--- REQUIREMENT ---
In the entries that follow, find the word "began" and report each line it is on.
** Opening MATERIAL FOR THE TASK block **
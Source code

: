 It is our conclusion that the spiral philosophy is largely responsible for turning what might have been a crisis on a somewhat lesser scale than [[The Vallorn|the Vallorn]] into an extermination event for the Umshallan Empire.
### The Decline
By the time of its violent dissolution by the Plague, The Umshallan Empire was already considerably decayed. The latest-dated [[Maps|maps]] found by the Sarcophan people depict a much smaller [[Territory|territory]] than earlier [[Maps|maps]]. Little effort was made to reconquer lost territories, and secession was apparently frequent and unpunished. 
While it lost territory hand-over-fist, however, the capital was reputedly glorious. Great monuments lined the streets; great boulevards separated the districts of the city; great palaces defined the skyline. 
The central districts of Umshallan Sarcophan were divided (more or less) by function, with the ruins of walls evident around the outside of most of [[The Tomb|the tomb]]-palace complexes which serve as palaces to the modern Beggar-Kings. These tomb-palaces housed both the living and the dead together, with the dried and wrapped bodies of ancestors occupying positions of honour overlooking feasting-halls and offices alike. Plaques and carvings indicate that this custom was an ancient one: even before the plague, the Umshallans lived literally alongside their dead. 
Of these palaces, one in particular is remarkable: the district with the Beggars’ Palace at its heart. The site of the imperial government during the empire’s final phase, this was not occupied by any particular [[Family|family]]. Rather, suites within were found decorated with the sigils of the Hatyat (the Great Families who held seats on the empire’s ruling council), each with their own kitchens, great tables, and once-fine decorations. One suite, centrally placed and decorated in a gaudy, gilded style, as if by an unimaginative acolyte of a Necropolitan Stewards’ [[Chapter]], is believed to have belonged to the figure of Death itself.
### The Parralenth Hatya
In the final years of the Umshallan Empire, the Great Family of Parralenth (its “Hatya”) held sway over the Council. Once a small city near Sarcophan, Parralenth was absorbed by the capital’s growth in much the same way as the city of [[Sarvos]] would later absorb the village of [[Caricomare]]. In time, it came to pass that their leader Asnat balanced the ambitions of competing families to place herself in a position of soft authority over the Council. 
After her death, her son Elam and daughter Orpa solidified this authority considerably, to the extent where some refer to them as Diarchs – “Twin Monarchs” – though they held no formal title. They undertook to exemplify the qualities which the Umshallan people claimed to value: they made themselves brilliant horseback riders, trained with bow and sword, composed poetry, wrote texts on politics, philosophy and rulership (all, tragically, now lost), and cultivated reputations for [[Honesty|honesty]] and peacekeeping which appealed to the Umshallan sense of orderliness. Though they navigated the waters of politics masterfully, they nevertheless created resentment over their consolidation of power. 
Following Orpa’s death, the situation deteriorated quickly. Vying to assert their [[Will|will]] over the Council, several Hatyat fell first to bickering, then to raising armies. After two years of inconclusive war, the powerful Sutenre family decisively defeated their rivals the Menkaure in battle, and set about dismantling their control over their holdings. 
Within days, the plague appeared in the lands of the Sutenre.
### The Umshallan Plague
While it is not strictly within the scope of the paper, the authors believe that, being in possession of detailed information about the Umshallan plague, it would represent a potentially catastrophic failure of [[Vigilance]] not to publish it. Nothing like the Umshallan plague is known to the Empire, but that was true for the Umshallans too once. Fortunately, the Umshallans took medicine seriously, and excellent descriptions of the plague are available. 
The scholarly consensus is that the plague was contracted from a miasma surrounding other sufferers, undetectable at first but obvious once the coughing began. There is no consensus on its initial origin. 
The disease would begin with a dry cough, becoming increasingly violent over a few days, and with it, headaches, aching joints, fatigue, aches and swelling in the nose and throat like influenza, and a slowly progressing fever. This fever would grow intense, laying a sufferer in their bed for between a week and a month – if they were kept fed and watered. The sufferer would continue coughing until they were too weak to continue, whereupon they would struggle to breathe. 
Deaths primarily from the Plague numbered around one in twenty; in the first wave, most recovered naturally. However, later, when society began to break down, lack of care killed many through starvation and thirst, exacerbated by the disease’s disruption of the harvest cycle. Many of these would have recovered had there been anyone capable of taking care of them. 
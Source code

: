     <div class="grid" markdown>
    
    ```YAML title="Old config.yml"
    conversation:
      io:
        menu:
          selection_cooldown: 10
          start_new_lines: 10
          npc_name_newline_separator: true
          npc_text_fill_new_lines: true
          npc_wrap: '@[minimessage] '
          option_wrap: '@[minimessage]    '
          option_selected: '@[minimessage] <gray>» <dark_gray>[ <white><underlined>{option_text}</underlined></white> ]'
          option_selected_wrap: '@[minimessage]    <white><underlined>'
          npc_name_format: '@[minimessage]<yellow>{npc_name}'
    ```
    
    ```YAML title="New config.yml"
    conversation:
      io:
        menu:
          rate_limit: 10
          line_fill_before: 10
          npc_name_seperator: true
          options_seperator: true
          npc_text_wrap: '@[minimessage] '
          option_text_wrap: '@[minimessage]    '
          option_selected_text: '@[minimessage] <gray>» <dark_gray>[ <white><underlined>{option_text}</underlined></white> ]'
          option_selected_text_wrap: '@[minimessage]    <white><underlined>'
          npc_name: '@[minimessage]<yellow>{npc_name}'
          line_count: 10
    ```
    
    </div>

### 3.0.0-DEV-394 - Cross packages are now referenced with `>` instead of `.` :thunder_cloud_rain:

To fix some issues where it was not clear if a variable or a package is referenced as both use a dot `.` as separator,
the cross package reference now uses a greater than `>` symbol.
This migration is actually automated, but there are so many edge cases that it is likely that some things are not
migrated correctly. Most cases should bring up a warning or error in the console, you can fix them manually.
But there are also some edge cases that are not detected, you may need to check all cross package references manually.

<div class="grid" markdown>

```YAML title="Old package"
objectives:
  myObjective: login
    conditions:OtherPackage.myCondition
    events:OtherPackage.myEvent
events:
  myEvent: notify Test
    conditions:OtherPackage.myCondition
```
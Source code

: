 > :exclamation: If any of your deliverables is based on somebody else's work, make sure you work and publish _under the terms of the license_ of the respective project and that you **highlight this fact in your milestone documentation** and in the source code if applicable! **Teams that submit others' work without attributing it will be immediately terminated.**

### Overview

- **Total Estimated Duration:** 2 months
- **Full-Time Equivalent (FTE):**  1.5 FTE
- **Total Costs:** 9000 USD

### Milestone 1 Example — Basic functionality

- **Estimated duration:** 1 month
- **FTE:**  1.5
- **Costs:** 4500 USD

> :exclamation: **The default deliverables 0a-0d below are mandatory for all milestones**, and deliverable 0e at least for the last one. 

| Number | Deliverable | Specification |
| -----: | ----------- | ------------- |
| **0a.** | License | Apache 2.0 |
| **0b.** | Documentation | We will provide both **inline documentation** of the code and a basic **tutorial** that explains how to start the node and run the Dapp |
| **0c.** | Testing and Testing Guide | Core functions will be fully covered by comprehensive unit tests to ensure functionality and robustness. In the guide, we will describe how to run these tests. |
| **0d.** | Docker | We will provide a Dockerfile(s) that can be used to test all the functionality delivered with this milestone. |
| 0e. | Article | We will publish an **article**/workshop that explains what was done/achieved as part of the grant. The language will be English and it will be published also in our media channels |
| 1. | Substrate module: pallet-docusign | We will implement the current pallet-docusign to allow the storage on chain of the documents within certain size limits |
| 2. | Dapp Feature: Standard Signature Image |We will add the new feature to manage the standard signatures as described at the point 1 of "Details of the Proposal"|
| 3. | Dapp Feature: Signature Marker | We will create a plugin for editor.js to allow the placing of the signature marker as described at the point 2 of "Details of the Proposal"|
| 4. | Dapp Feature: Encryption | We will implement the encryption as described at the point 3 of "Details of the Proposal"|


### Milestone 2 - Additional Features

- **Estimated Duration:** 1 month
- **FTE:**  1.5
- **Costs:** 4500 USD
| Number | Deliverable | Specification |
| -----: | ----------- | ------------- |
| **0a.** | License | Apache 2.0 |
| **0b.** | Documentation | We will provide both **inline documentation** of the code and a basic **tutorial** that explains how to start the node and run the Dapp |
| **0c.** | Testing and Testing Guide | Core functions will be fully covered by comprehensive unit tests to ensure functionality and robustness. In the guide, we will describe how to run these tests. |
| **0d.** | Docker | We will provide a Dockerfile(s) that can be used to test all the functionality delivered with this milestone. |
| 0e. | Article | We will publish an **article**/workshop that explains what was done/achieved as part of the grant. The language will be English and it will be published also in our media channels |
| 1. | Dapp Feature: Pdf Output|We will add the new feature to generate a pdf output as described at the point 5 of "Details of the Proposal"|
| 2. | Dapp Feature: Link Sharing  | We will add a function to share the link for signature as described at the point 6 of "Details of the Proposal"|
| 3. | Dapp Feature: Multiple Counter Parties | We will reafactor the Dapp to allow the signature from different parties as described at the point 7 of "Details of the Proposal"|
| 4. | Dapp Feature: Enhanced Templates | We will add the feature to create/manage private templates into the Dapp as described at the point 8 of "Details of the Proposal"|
** Closing MATERIAL FOR THE TASK block **
--- YOUR RESPONSE ---
The scholarly consensus is that the plague was contracted from a miasma surrounding other sufferers, undetectable at first but obvious once the coughing began. There is no consensus on its initial origin. 
Deaths primarily from the Plague numbered around one in twenty; in the first wave, most recovered naturally. However, later, when society began to break down, lack of care killed many through starvation and thirst, exacerbated by the disease’s disruption of the harvest cycle. Many of these would have recovered had there been anyone capable of taking care of them. 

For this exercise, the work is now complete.